Very shortly after announcing this series, I came across a kick-arse deal where I received access to Japanese Pod 101’s premium service for only one dollar for a month! I think it was a special that they were doing for Thanksgiving. Seeing an opportunity arise, I went ahead and signed up. I figured one month would be plenty of time for me to figure out if the regular cost of the site is worth all of the things that they offer. While I’m not sure how I feel about their various range of pricing options, I must say that I feel it would make an excellent supplement for students of Japanese with conjunction of either college classes and/or personal lessons.
Since I am still navigating my way through the content, I shall be breaking up my overall recommendation (or non-recommendation) for J-Pod 101 into two separate posts.
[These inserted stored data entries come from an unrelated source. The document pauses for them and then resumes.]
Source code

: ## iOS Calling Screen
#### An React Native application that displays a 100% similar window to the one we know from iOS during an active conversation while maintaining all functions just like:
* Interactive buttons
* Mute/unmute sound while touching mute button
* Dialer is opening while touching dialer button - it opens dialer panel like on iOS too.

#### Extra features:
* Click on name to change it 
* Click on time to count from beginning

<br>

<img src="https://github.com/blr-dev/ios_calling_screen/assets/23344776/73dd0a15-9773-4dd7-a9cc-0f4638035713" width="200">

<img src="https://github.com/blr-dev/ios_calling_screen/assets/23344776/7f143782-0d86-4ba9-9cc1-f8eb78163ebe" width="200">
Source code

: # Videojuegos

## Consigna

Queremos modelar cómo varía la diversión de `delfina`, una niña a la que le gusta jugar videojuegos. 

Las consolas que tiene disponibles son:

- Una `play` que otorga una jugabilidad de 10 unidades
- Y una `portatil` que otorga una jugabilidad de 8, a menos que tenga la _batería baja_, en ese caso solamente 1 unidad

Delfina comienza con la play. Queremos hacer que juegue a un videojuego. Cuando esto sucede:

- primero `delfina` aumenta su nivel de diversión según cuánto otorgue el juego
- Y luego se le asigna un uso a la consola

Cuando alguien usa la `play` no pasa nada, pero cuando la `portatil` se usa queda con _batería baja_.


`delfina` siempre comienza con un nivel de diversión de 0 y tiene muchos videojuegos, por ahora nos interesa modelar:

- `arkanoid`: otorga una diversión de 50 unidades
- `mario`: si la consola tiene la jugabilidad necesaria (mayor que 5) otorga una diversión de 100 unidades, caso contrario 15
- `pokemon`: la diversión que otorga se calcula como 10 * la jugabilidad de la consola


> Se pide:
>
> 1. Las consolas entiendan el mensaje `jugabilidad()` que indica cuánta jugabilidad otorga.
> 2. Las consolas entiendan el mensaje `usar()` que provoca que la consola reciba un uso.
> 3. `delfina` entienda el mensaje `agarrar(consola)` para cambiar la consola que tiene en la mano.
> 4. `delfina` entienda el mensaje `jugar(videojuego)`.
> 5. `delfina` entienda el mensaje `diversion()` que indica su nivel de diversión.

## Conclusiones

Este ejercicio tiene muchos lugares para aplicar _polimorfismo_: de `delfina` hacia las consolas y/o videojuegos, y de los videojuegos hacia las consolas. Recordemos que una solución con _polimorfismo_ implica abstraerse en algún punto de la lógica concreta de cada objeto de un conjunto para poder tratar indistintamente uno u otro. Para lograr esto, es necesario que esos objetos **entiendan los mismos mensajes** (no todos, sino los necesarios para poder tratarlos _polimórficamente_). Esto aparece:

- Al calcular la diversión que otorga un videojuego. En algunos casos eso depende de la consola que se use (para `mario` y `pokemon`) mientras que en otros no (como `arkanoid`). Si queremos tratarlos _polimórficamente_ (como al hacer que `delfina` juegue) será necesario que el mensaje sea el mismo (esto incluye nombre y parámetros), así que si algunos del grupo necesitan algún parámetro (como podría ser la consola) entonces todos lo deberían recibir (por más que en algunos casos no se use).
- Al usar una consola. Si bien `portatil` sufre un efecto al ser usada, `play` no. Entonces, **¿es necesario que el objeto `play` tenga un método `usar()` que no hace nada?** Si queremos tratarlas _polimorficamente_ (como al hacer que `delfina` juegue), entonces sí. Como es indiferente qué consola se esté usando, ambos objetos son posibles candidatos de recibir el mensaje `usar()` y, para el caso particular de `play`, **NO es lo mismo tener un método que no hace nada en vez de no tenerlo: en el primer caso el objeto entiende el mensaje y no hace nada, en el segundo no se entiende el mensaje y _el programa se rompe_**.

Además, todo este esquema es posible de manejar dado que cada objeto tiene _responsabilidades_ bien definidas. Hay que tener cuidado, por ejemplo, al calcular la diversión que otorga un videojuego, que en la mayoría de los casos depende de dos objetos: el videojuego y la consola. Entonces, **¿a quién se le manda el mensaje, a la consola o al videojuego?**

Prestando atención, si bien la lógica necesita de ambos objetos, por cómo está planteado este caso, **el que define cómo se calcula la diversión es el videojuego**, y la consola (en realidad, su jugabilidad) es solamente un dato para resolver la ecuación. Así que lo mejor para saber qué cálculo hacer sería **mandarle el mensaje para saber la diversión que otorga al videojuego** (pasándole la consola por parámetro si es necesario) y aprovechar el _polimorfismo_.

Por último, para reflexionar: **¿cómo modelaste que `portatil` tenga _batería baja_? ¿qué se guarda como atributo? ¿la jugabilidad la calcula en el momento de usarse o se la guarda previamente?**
The first one (this one) shall cover the basics of signing up and pricing, as well as getting started with lessons. The second one shall focus on the content offered and if I feel you should take the plunge and invest in it, if you’re interested in learning Japanese. There may be a third instalment that will go into further details of the content if I can’t fit it all into the second post.
** Please note: This post IS NOT sponsored. The discussion based here is entirely of my own experiences with no affiliates or anything else. Thanks. **
Before I get started, I would like to state off the bat that in my Japanese Journals serial I will never talk about the “easy” of “fast” methods of learning the language. As someone who enjoys learning many languages, I feel that those sorts of quick methods are utterly fallible and don’t truly help with learning how to speak a different tongue with proper fluency at all. I take my time and dedicate myself to educating myself, not only with talking, reading, and writing, but also with the culture because it plays a key part in understanding how communication in a relative language works (euphemisms and idioms are a great example of that). So, if you’re searching for a “Learn to speak Japanese in 4 weeks” sort of gig, this ain’t the gig for you (referring to the blog series).
YouTube vs Website
I originally came across the Japanese Pod 101 website via their YouTube channel. I signed up for a free account, but very quickly discovered that access to many of their videos and educational materials were strictly limited unless you got a paid subscription. Lucky for me, an advertisement popped up saying that they were having a one-day holiday special where I could get hooked-up with their materials for a buck. So, I went for it.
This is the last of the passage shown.